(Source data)
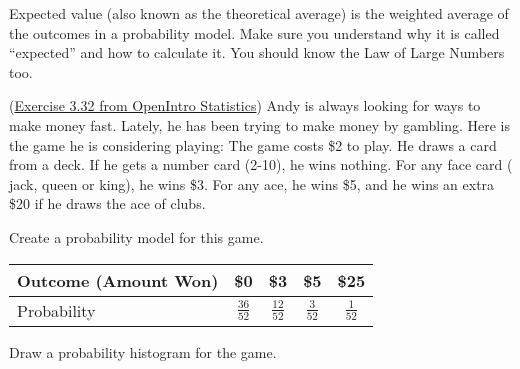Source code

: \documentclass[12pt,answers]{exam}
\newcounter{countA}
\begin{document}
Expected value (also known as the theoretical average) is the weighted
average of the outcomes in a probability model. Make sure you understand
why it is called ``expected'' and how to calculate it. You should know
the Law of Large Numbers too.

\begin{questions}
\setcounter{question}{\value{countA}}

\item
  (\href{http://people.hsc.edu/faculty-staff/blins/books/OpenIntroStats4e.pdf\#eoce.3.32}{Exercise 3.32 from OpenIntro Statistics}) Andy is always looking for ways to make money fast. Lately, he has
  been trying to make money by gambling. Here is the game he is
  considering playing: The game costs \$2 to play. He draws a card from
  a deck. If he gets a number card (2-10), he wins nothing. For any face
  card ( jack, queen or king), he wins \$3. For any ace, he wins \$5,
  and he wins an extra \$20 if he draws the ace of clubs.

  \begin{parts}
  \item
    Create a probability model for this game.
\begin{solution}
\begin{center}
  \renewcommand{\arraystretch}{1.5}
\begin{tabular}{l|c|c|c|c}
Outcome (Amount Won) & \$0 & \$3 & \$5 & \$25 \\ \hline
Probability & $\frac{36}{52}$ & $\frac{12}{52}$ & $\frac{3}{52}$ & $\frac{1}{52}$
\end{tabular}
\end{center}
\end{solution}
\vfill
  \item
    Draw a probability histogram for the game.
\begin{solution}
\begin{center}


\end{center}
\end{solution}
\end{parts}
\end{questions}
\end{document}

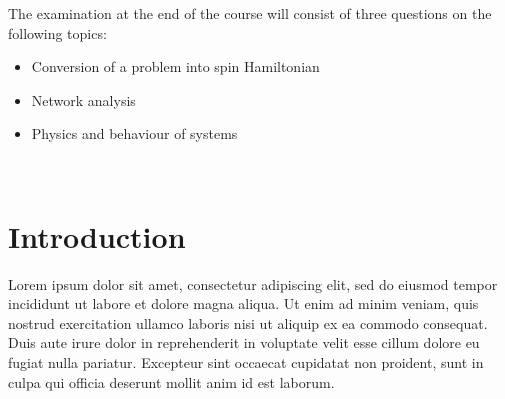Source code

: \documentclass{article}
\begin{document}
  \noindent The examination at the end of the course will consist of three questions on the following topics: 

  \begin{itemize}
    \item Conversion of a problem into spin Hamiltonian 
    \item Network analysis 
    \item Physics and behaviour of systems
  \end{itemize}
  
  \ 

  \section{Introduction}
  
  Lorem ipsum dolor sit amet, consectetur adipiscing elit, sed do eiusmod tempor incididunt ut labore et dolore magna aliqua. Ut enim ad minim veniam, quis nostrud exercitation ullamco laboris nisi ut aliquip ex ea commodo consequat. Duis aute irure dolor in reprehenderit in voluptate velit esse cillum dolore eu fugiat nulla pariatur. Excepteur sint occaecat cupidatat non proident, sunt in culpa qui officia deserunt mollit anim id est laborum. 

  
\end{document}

# REQUIRED ACTION:
Compute how many lines of the records above hold the string "game". Give the number with no other output.

# EXPECTED ANSWER:
4